The article seeks to find a path other than “there’s nothing that can be done” precisely because we’re talking about kids. But to ignore the condition because of the label is a big roadblock and mistake. We already have parents in denial about their child’s autism, or major depression until they cannot avoid it — for good reason — because of societal stigma that will follow their child for a lifetime. At least in those conditions there are behavioral approaches combined with medications that can maximize a child’s potential and health. In generations past, kids with autism, schizophrenia and sociopathy were institutionalized as throwaways. At least today they are looking at what can be done for kids like Michael instead of throwing up their hands and blaming the victim.
While the chance of inheriting a predisposition to psychopathy is high, Lynam noted, it is no higher than the heritability for anxiety and depression, which also have large genetic risk factors, but which have still proved responsive to treatment. Waschbusch agreed. “In my view, these kids need intensive intervention to get them back to normal — to the place where other strategies can even have an effect. But to take the attitude that psychopathy is untreatable because it’s genetic” — he shook his head — “that’s not accurate. There’s a stigma that psychopaths are the hardest of the hardened criminals. My fear is that if we call these kids ‘prepsychopathic,’ people are going to draw that inference: that this is a quality that can’t be changed, that it’s immutable. I don’t believe that. Physiology isn’t destiny.”

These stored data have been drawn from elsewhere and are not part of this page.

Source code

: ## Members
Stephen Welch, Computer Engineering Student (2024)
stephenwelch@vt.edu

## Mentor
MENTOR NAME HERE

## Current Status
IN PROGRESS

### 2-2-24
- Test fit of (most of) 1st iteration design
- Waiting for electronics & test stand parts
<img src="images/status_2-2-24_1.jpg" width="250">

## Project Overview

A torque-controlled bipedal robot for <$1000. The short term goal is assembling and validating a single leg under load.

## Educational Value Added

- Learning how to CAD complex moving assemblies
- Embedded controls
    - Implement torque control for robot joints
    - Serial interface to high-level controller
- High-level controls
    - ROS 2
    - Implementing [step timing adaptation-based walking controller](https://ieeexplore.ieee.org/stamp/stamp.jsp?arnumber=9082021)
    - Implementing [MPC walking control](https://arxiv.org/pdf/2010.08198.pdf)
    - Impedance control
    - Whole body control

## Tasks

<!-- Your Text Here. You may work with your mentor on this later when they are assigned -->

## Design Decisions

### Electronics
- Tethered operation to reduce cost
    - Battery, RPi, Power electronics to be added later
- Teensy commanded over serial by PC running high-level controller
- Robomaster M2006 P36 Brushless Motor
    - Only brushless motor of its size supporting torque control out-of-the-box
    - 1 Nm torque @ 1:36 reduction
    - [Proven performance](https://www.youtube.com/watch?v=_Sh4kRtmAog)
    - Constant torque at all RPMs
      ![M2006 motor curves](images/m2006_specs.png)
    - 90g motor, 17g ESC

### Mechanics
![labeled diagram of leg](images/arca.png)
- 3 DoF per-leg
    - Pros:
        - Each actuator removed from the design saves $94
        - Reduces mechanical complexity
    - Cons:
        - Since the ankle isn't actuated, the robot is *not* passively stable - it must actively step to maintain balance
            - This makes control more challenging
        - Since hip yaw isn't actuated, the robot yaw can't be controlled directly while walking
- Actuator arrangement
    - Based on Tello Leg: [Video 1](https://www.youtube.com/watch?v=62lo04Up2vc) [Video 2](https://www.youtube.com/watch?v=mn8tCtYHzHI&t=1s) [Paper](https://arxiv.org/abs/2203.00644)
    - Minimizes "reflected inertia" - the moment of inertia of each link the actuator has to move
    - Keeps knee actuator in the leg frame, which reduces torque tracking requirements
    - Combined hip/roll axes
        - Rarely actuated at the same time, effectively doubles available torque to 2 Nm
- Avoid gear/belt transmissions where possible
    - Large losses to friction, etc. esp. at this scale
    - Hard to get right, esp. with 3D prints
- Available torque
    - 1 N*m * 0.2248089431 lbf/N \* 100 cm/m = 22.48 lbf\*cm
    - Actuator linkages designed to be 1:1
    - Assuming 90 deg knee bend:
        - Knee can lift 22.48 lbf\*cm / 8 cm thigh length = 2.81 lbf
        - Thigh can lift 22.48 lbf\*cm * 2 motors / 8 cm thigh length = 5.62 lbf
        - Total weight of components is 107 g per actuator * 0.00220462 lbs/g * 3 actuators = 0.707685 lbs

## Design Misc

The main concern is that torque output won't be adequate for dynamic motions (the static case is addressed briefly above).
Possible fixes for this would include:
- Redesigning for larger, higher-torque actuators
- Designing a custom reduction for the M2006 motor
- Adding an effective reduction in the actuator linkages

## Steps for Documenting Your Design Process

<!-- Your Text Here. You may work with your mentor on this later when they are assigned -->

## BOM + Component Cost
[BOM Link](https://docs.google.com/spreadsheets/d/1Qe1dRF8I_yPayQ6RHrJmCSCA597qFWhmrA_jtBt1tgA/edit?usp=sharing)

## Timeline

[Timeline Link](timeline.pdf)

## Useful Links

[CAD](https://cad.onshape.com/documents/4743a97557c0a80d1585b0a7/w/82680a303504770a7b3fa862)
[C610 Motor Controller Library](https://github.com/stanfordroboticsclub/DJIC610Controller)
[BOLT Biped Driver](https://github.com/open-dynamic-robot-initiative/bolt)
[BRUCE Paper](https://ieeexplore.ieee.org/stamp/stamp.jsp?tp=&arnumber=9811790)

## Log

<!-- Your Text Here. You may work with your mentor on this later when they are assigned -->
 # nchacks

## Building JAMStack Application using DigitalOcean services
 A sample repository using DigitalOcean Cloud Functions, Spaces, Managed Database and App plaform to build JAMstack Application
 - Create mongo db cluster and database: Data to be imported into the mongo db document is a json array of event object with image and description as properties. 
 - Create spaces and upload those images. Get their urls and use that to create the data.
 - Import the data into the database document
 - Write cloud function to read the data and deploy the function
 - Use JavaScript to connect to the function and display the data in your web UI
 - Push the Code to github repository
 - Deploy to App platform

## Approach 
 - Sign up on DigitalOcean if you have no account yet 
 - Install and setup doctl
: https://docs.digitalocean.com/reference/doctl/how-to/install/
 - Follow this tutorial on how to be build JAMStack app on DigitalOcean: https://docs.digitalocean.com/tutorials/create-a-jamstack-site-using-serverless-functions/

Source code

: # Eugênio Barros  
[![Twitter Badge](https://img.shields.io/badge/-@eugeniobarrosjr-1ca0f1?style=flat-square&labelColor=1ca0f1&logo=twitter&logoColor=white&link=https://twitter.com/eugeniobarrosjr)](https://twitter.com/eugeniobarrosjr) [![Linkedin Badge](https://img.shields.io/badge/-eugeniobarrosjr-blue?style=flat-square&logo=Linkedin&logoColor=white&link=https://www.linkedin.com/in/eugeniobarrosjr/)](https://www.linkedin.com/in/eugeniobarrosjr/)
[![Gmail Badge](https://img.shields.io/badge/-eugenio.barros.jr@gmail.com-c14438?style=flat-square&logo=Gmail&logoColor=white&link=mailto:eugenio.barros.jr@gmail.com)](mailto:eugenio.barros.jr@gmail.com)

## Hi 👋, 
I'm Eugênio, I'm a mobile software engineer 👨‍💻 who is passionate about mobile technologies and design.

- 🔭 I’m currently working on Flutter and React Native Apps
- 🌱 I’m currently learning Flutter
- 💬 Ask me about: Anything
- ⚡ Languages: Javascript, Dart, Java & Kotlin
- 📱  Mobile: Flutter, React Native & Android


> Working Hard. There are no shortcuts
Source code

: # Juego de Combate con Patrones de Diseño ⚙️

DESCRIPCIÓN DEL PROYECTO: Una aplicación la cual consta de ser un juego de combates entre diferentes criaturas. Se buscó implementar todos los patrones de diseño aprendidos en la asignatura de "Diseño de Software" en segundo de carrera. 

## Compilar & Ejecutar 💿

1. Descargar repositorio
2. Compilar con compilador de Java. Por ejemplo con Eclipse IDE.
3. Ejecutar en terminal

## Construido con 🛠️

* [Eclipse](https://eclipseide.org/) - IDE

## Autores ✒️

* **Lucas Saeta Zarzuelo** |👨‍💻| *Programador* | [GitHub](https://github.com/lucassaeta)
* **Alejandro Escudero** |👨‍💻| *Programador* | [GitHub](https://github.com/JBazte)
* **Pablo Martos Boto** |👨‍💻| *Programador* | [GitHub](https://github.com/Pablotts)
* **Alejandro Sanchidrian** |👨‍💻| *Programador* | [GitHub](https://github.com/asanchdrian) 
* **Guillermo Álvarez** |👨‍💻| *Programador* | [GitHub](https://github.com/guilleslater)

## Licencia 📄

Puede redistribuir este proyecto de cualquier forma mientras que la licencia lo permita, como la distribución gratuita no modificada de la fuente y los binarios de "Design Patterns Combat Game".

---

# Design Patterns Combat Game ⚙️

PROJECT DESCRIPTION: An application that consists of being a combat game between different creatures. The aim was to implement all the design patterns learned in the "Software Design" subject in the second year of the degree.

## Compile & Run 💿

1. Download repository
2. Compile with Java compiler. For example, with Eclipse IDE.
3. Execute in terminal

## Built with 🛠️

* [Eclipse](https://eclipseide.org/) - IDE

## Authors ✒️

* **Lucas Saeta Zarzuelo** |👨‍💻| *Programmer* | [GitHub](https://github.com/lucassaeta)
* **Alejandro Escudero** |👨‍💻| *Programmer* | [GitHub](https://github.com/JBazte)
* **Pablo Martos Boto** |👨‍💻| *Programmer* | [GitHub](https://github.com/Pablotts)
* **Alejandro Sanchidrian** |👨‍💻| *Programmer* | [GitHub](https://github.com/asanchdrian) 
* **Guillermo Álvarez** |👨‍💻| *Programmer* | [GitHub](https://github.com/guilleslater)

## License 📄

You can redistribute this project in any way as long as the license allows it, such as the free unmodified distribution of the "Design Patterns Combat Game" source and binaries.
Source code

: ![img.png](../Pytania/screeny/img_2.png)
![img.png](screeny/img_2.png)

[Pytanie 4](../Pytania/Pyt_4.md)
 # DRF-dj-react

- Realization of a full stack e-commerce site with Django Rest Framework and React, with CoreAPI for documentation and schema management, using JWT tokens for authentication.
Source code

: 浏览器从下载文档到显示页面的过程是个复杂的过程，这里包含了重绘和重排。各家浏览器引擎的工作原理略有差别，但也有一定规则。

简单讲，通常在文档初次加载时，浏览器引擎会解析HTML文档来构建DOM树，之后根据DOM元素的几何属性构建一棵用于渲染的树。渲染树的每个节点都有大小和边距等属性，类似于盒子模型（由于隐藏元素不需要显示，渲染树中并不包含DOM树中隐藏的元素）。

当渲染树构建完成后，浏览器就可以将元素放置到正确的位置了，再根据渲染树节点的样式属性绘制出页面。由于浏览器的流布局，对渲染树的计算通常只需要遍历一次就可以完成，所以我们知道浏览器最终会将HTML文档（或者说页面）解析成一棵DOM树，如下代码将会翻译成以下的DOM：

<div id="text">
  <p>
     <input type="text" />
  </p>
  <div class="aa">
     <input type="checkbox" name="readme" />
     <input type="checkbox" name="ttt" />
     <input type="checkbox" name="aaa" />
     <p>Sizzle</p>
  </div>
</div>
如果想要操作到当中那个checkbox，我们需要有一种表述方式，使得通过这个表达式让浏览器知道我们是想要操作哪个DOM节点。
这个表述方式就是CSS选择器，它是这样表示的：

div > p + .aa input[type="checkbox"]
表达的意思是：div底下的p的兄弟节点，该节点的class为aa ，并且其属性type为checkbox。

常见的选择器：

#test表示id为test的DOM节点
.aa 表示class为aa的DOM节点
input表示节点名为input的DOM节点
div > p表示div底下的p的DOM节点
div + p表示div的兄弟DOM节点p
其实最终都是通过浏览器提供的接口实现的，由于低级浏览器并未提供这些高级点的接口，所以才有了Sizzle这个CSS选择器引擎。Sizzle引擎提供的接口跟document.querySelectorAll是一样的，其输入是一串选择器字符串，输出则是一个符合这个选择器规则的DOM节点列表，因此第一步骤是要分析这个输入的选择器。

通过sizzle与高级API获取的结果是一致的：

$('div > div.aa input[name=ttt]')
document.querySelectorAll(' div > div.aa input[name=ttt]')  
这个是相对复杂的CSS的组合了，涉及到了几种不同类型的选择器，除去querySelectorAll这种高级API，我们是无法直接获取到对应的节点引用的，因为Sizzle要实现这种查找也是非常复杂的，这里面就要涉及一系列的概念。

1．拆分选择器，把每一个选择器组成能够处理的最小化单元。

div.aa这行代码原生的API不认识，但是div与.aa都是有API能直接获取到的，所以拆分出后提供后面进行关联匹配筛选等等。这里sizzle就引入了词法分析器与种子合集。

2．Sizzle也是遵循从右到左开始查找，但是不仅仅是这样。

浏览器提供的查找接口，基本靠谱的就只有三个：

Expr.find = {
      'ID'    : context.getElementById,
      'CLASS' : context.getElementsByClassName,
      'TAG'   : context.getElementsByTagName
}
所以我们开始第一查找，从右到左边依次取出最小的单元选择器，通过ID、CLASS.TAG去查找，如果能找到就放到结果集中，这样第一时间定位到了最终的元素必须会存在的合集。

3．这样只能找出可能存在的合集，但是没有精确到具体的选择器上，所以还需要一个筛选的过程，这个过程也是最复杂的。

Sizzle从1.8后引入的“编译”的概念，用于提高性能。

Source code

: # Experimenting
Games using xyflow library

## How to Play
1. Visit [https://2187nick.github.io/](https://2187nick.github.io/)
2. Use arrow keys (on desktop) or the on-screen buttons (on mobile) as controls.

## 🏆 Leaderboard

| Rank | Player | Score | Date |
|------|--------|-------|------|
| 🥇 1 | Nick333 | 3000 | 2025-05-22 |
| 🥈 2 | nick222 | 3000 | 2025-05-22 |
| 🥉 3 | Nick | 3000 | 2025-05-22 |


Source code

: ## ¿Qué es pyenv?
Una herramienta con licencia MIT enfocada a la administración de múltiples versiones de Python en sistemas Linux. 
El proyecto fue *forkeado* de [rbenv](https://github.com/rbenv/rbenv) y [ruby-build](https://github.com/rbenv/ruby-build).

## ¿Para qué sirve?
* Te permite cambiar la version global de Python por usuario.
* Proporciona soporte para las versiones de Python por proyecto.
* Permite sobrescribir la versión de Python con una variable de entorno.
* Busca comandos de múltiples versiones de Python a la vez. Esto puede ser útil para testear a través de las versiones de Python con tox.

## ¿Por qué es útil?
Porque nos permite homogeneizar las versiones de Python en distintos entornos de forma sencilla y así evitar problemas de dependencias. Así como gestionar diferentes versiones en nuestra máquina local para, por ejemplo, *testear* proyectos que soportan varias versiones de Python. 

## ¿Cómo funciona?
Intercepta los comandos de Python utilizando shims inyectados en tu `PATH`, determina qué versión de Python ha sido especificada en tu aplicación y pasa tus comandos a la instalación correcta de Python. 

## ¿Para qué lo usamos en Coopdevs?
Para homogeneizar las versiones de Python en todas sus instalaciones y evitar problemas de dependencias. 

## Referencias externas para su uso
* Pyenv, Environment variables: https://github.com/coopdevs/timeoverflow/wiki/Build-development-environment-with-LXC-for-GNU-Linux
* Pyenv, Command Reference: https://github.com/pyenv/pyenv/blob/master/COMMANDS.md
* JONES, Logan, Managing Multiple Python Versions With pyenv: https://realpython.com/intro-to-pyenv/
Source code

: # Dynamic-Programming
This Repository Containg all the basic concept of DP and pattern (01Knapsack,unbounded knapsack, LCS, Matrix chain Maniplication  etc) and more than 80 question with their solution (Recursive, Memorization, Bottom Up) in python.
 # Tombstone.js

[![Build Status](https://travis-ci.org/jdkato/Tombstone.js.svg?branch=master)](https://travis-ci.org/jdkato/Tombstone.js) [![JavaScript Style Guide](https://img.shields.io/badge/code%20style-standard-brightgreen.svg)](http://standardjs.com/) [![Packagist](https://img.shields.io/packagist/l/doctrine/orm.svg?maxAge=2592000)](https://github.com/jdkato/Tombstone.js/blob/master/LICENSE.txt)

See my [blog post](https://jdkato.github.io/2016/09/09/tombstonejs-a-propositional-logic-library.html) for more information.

The problem is that the science has only led at this point to identify commonalities in these behaviors. It sounds horrifically like knowing a freight train is barreling down upon you but you have no way to stop it or divert it from its path. How can you not feel for the mom who has tried everything to help her son who can only come to the conclusion “I’ve always said that Michael will grow up to be either a Nobel Prize winner or a serial killer.”
An interesting companion piece to read in the NYT is “Capitalists and Other Psychopaths.”
There is an ongoing debate in this country about the rich: who they are, what their social role may be, whether they are good or bad. Well, consider the following. A recent study found that 10 percent of people who work on Wall Street are “clinical psychopaths,” exhibiting a lack of interest in and empathy for others and an “unparalleled capacity for lying, fabrication, and manipulation.” (The proportion at large is 1 percent.) Another study concluded that the rich are more likely to lie, cheat and break the law.
The only thing that puzzles me about these claims is that anyone would find them surprising.
It comes down to accepting some humans come out of the womb “broken” in some way — hey, given all of my auto-immune conditions, I would have already been dead without modern medicine. With mental illnesses, society has always blamed the victim because it is “invisible” and manifests itself in behavioral anomolies that society often finds unacceptable. Pharmaceutical advances have made it possible for people who would have been cast out to live relatively normal lives. However, this particular issue — sociopathy — is so loaded because we all know that they exist among us, have no empathy and wreak havoc when they attain positions of immense power. We do owe it to these kids to try to find ways to “fix” them before it’s too late. But the conversation about it is so loaded; it wouldn’t be as touchy if it were only about figuring out gene therapy/meds/behavioral mods for a less-severe mental condition or a purely physical hereditary one.